Entries provided:
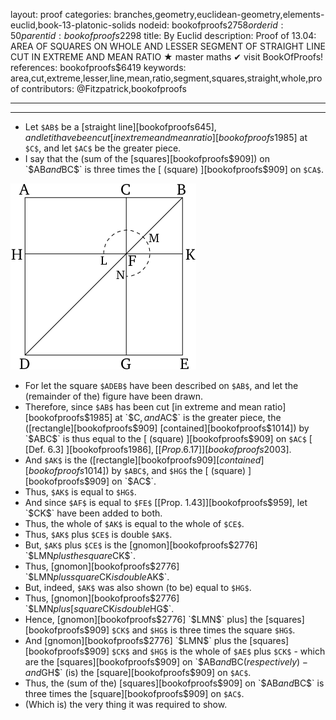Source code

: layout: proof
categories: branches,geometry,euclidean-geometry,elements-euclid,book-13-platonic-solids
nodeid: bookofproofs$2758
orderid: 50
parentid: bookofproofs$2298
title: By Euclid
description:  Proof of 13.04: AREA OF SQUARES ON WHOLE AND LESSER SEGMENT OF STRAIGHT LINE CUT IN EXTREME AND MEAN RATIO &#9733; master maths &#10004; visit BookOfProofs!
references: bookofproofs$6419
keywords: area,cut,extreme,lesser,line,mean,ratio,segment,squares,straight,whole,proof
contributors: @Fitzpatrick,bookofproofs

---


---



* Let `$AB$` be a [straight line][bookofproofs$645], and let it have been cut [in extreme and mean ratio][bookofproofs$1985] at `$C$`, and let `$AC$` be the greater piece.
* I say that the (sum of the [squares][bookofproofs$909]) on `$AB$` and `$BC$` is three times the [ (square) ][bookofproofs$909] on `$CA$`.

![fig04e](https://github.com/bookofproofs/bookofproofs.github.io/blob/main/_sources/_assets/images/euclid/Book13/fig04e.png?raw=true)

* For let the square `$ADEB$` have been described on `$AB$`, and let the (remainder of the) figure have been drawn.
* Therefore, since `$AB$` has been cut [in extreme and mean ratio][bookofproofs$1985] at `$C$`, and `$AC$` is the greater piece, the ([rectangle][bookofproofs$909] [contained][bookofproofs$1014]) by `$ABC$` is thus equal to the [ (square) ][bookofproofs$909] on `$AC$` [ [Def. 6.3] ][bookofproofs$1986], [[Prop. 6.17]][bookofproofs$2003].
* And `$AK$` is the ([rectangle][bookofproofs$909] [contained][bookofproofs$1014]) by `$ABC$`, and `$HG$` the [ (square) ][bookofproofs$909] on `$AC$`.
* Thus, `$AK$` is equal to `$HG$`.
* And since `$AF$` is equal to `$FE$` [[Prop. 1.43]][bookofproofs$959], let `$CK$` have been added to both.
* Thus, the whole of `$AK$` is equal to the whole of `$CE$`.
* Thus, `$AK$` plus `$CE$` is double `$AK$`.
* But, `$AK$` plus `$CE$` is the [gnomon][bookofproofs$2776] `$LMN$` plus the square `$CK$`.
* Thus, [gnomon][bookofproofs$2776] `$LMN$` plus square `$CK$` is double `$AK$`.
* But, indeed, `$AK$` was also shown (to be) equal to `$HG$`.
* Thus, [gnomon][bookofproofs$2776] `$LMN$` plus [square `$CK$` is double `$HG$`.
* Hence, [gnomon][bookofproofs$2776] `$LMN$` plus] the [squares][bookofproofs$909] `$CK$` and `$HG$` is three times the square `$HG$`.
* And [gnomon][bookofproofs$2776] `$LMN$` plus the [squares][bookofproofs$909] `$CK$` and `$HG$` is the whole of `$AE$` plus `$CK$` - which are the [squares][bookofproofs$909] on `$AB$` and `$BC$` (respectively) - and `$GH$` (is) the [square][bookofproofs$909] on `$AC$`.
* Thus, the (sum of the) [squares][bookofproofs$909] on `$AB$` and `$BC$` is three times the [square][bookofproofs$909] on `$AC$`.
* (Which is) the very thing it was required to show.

Description of the task: Please return each line of the listing exactly as written, excluding the images.

Written solution:
Source code

: layout: proof
categories: branches,geometry,euclidean-geometry,elements-euclid,book-13-platonic-solids
nodeid: bookofproofs$2758
orderid: 50
parentid: bookofproofs$2298
title: By Euclid
description:  Proof of 13.04: AREA OF SQUARES ON WHOLE AND LESSER SEGMENT OF STRAIGHT LINE CUT IN EXTREME AND MEAN RATIO &#9733; master maths &#10004; visit BookOfProofs!
references: bookofproofs$6419
keywords: area,cut,extreme,lesser,line,mean,ratio,segment,squares,straight,whole,proof
contributors: @Fitzpatrick,bookofproofs

---


---



* Let `$AB$` be a [straight line][bookofproofs$645], and let it have been cut [in extreme and mean ratio][bookofproofs$1985] at `$C$`, and let `$AC$` be the greater piece.
* I say that the (sum of the [squares][bookofproofs$909]) on `$AB$` and `$BC$` is three times the [ (square) ][bookofproofs$909] on `$CA$`.

![fig04e](https://github.com/bookofproofs/bookofproofs.github.io/blob/main/_sources/_assets/images/euclid/Book13/fig04e.png?raw=true)

* For let the square `$ADEB$` have been described on `$AB$`, and let the (remainder of the) figure have been drawn.
* Therefore, since `$AB$` has been cut [in extreme and mean ratio][bookofproofs$1985] at `$C$`, and `$AC$` is the greater piece, the ([rectangle][bookofproofs$909] [contained][bookofproofs$1014]) by `$ABC$` is thus equal to the [ (square) ][bookofproofs$909] on `$AC$` [ [Def. 6.3] ][bookofproofs$1986], [[Prop. 6.17]][bookofproofs$2003].
* And `$AK$` is the ([rectangle][bookofproofs$909] [contained][bookofproofs$1014]) by `$ABC$`, and `$HG$` the [ (square) ][bookofproofs$909] on `$AC$`.
* Thus, `$AK$` is equal to `$HG$`.
* And since `$AF$` is equal to `$FE$` [[Prop. 1.43]][bookofproofs$959], let `$CK$` have been added to both.
* Thus, the whole of `$AK$` is equal to the whole of `$CE$`.
* Thus, `$AK$` plus `$CE$` is double `$AK$`.
* But, `$AK$` plus `$CE$` is the [gnomon][bookofproofs$2776] `$LMN$` plus the square `$CK$`.
* Thus, [gnomon][bookofproofs$2776] `$LMN$` plus square `$CK$` is double `$AK$`.
* But, indeed, `$AK$` was also shown (to be) equal to `$HG$`.
* Thus, [gnomon][bookofproofs$2776] `$LMN$` plus [square `$CK$` is double `$HG$`.
* Hence, [gnomon][bookofproofs$2776] `$LMN$` plus] the [squares][bookofproofs$909] `$CK$` and `$HG$` is three times the square `$HG$`.
* And [gnomon][bookofproofs$2776] `$LMN$` plus the [squares][bookofproofs$909] `$CK$` and `$HG$` is the whole of `$AE$` plus `$CK$` - which are the [squares][bookofproofs$909] on `$AB$` and `$BC$` (respectively) - and `$GH$` (is) the [square][bookofproofs$909] on `$AC$`.
* Thus, the (sum of the) [squares][bookofproofs$909] on `$AB$` and `$BC$` is three times the [square][bookofproofs$909] on `$AC$`.
* (Which is) the very thing it was required to show.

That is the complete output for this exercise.